Eleanor berdecak kagum, ia sempat tertawa kecil, lalu ingin memeluk Dewi dari samping yang dibalas oleh wanita itu juga dalam pelukan hangatnya. "Kaget, ya? Bunda nyuruh kamu ke sini biar kamu tahu." Dewi mengusap puncak kepala Eleanor, dia benar-benar wanita yang lembut dan penyayang. Menjadi anaknya pasti akan mendapatkan kebahagiaan tersendiri.

"Nggak kaget lagi Bun, tapi ini beneran nggak nyangka aja. Kata Pak Gunawan dulu beliau mau mengajukan kerjasama dengan Bunda tapi Bunda nggak kasih kabar balik, trus ternyata Bunda datang sendiri pakai nyebut aku yang harus tanganin. Awalnya aku curiga sama Bintang Bun, tapi nggak mungkin juga. Ternyata ini Bunda sendiri, hehehe." Eleanor berceloteh panjang lebar.

"Oke, sekarang kan sudah bertemu dengan kamu.

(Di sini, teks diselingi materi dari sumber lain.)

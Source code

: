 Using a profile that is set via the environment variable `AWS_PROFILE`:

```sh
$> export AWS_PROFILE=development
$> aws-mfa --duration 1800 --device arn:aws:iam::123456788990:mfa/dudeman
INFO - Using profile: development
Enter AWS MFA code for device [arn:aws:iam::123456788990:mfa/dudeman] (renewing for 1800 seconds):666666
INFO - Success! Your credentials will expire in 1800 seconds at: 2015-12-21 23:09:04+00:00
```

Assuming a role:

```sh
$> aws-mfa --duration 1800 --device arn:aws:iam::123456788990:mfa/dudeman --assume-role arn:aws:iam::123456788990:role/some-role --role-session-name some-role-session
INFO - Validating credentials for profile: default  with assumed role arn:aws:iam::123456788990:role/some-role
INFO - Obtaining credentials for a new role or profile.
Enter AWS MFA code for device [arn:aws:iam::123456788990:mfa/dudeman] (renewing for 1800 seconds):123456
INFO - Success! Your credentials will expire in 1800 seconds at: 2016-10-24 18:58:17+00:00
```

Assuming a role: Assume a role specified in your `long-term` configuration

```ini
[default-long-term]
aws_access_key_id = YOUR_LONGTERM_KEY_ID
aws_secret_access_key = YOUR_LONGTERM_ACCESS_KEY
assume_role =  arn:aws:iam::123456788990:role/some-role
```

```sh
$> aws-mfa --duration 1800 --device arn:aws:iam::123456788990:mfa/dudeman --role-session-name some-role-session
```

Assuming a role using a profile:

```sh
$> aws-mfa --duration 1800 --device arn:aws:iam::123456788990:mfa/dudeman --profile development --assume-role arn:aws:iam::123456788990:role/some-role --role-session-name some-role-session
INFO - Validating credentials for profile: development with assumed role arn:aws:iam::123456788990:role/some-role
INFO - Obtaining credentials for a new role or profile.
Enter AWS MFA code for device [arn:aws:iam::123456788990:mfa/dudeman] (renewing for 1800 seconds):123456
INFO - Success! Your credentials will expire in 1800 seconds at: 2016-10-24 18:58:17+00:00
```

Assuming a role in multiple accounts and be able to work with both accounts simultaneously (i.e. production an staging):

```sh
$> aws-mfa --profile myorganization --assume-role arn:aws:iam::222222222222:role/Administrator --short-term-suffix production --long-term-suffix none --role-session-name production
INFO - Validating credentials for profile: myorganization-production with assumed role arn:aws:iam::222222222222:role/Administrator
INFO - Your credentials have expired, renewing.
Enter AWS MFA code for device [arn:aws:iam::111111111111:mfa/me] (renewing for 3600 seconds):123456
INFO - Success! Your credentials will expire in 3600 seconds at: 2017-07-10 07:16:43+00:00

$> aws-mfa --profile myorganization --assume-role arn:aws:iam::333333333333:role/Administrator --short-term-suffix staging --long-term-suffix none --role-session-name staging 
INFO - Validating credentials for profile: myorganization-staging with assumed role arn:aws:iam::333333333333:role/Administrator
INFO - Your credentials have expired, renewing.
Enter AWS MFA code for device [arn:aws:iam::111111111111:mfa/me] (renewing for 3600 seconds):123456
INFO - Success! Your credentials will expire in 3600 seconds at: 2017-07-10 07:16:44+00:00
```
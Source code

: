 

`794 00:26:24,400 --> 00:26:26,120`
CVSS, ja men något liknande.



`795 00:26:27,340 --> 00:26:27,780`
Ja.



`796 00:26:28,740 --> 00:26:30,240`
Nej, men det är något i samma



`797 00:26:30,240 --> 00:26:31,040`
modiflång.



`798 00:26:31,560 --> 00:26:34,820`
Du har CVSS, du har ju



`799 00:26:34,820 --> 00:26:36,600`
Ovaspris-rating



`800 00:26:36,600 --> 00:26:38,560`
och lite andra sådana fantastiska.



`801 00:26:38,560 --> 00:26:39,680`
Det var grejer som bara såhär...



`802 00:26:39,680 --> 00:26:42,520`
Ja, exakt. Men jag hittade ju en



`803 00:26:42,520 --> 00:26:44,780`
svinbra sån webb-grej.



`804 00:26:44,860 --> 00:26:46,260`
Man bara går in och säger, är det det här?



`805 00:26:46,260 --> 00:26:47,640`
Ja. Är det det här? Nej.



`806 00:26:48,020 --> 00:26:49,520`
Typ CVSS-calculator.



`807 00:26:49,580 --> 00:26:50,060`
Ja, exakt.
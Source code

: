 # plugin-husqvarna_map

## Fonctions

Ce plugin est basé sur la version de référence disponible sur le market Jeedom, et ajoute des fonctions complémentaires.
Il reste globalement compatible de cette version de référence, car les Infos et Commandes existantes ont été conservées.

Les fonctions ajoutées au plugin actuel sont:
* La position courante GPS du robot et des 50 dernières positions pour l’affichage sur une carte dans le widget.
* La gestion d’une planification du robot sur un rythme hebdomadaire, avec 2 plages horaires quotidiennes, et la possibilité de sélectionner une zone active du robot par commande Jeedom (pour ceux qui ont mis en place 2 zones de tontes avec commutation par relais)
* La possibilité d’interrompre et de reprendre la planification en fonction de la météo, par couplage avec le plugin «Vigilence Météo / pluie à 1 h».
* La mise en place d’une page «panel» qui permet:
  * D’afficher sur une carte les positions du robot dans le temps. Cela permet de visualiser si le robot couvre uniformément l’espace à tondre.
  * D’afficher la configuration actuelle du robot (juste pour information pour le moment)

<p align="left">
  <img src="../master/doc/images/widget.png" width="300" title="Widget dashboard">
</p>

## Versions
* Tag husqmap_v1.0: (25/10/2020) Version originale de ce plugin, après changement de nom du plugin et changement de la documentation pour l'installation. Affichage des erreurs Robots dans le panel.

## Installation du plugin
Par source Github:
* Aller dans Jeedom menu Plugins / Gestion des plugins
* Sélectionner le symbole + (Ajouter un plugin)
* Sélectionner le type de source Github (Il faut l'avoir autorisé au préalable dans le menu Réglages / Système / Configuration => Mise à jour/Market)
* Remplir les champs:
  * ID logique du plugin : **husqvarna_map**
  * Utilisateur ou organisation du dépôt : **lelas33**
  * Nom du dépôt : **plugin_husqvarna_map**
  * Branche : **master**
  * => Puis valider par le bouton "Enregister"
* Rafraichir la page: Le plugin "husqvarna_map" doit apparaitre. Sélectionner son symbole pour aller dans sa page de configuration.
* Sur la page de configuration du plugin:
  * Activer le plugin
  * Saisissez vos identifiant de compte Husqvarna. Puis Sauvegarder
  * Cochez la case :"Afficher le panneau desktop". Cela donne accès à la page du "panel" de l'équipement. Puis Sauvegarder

Yang ngerjain layout ini siapa sayang?" tanya Bunda yang kali ini membuat Eleanor jadi bungkam karena bukan dia yang mengerjakan desain layout tersebut, tapi secara keseluruhan dia sudah ikut memeriksanya dan memastikan bahwa layout tersebut tidak ada yang bermasalah.

"Uhm... Jadi sebenarnya waktu itu Elea lagi ada kerjaan di luar, dan Elea punya anak magang, namanya Alika trus dia kan tugasnya masih di kantor jadi Elea kasih kesempatan buat kerjain layout ini Bunda..."

"Alika?" Bunda bertanya perihal nama yang mungkin ia salah dengar.

"Iya Bun, Alika. Bunda kenal, ya? Katanya itu masa lalu Bintang."